Material for this task:
· · · ·

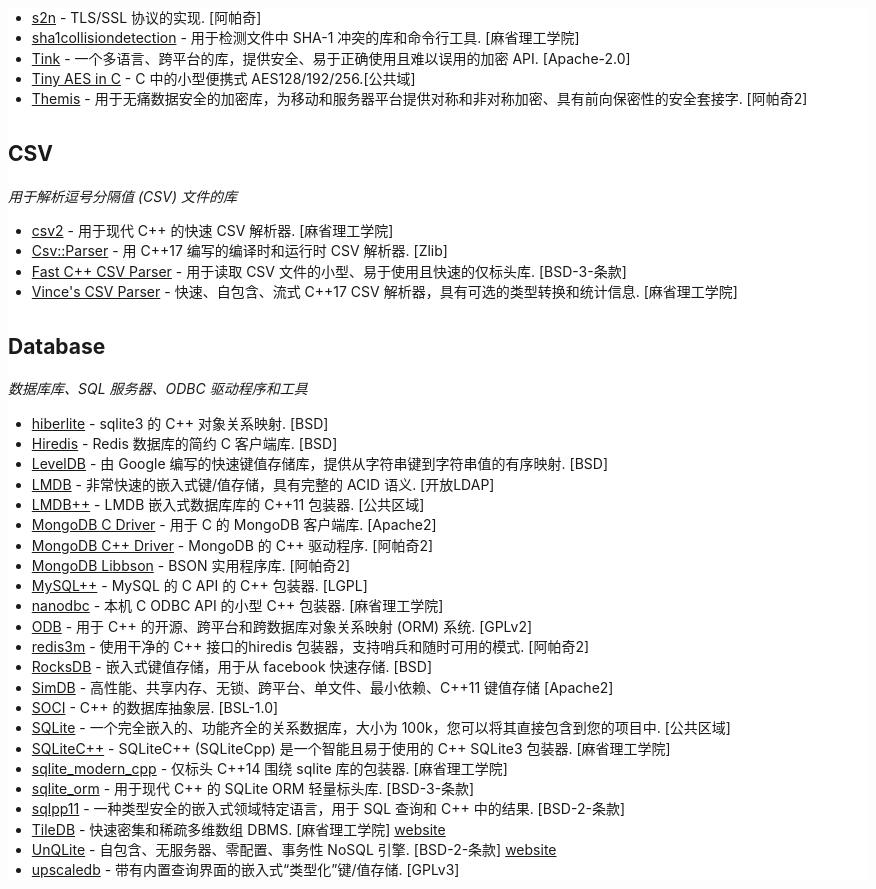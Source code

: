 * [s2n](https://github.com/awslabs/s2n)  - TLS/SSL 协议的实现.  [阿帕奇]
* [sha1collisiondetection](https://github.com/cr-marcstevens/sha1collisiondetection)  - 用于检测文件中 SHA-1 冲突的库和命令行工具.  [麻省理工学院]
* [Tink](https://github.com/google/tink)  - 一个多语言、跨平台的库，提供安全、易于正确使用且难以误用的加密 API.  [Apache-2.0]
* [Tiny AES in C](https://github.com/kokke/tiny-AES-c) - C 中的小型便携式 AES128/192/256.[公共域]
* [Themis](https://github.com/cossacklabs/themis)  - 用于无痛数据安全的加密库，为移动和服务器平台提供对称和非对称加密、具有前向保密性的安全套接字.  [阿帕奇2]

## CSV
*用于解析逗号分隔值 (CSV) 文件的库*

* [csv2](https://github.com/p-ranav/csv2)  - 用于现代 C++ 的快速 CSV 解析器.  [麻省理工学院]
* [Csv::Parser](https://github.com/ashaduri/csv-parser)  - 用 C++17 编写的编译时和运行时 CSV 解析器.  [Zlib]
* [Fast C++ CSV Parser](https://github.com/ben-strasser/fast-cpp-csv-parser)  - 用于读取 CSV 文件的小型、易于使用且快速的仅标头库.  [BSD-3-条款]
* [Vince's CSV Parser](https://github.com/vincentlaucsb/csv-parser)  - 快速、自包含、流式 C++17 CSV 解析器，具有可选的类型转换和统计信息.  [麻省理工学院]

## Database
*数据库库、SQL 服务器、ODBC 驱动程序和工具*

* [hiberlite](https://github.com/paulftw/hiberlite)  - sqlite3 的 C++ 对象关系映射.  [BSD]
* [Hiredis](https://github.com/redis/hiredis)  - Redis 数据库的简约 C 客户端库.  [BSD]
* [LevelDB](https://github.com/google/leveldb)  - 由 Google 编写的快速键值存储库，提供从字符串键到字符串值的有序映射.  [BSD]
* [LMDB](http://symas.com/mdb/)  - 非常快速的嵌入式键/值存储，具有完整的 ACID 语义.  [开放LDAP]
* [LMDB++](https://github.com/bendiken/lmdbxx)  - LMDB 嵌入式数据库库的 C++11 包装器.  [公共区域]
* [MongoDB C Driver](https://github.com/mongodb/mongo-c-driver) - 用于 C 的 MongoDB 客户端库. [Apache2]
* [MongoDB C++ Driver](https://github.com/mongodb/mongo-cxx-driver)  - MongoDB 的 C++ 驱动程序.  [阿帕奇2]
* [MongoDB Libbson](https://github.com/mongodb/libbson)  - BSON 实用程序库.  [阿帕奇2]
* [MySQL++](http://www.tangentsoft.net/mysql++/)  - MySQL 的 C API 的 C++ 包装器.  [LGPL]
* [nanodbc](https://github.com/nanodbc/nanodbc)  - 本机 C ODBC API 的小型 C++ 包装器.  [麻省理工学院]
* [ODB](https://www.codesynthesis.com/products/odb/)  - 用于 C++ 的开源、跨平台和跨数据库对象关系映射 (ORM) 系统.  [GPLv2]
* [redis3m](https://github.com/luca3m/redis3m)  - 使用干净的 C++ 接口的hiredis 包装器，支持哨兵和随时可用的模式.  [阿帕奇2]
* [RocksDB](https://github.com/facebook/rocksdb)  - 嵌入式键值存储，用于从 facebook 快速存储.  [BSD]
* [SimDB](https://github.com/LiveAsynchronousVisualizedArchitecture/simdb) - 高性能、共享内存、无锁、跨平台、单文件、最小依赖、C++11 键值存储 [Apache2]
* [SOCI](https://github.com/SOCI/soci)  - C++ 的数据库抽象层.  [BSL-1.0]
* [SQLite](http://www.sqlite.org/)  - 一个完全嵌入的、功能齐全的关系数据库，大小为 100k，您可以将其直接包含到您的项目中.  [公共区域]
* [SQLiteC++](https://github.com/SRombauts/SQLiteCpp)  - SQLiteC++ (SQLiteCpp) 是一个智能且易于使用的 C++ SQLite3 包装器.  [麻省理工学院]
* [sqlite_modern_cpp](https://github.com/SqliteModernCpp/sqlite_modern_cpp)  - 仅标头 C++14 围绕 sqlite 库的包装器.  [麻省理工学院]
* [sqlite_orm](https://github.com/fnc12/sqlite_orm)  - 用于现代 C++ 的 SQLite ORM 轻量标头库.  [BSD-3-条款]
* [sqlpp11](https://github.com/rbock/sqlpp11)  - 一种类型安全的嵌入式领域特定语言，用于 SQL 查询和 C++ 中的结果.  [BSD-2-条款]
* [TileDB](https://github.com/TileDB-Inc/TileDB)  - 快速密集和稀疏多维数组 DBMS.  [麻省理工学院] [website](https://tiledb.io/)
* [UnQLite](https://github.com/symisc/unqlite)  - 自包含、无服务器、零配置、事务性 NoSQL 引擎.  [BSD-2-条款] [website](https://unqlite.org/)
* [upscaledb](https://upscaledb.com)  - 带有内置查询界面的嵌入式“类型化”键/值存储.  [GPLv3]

· · · ·

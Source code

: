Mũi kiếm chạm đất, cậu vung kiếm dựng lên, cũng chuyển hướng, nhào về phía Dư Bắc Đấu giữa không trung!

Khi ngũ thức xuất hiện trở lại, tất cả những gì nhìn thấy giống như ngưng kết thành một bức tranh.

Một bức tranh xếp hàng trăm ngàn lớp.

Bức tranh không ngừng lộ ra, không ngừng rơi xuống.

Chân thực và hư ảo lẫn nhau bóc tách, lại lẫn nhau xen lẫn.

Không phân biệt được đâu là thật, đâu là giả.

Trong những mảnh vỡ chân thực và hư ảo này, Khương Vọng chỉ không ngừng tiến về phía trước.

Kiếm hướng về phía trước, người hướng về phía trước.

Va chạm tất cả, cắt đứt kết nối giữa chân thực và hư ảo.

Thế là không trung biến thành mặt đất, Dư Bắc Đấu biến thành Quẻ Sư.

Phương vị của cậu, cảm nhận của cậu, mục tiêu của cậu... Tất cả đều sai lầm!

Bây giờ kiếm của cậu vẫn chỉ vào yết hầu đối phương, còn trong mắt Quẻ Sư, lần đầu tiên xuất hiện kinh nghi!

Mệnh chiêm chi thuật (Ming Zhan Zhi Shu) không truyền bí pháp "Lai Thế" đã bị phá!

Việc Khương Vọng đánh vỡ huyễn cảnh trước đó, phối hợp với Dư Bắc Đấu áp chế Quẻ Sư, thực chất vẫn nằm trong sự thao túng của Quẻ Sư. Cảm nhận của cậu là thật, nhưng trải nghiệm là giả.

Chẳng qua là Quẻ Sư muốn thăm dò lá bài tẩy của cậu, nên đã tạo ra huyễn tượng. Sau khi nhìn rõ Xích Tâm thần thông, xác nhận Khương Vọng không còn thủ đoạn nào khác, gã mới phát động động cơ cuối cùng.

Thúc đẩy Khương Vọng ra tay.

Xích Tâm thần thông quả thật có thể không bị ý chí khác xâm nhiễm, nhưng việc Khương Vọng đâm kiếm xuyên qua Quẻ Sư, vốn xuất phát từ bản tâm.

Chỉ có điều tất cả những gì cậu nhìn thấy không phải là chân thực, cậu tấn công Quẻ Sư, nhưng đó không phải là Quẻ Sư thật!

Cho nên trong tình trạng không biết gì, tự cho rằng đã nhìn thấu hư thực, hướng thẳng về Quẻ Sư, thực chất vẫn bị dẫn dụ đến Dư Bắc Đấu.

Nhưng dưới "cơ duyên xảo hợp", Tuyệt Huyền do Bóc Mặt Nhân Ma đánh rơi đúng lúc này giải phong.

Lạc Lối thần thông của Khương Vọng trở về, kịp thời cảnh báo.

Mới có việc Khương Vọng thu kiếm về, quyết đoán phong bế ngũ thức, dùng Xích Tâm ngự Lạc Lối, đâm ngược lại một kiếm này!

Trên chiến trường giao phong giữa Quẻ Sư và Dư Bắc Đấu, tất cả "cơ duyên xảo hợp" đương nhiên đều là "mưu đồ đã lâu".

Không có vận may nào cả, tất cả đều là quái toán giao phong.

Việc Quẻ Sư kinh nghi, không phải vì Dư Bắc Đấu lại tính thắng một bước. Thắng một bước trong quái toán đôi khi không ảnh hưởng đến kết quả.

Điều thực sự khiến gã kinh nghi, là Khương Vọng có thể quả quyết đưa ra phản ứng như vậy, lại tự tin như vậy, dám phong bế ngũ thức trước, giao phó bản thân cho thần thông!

· · · ·

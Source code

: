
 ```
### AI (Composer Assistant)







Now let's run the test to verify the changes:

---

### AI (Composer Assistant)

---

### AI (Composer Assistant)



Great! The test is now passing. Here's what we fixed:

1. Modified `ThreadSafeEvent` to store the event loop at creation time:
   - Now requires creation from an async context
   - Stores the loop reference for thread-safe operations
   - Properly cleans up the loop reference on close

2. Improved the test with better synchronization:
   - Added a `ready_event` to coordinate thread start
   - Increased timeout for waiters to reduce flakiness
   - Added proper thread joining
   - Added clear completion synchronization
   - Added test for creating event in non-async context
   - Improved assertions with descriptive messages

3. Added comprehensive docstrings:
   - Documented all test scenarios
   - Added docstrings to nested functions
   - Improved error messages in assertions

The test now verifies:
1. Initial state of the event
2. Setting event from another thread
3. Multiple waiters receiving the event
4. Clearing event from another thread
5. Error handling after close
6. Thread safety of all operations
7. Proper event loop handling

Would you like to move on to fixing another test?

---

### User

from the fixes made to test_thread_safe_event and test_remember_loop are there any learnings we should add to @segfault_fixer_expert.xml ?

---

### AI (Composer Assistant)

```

· · · ·

Assignment: Only one stretch of the records above is wanted: the lines between the one holding "Trong những mảnh" and the one holding "Thúc đẩy Khương Vọng ra tay.", inclusive, reproduced exactly.

Response area:
Trong những mảnh vỡ chân thực và hư ảo này, Khương Vọng chỉ không ngừng tiến về phía trước.

Kiếm hướng về phía trước, người hướng về phía trước.

Va chạm tất cả, cắt đứt kết nối giữa chân thực và hư ảo.

Thế là không trung biến thành mặt đất, Dư Bắc Đấu biến thành Quẻ Sư.

Phương vị của cậu, cảm nhận của cậu, mục tiêu của cậu... Tất cả đều sai lầm!

Bây giờ kiếm của cậu vẫn chỉ vào yết hầu đối phương, còn trong mắt Quẻ Sư, lần đầu tiên xuất hiện kinh nghi!

Mệnh chiêm chi thuật (Ming Zhan Zhi Shu) không truyền bí pháp "Lai Thế" đã bị phá!

Việc Khương Vọng đánh vỡ huyễn cảnh trước đó, phối hợp với Dư Bắc Đấu áp chế Quẻ Sư, thực chất vẫn nằm trong sự thao túng của Quẻ Sư. Cảm nhận của cậu là thật, nhưng trải nghiệm là giả.

Chẳng qua là Quẻ Sư muốn thăm dò lá bài tẩy của cậu, nên đã tạo ra huyễn tượng. Sau khi nhìn rõ Xích Tâm thần thông, xác nhận Khương Vọng không còn thủ đoạn nào khác, gã mới phát động động cơ cuối cùng.

Thúc đẩy Khương Vọng ra tay.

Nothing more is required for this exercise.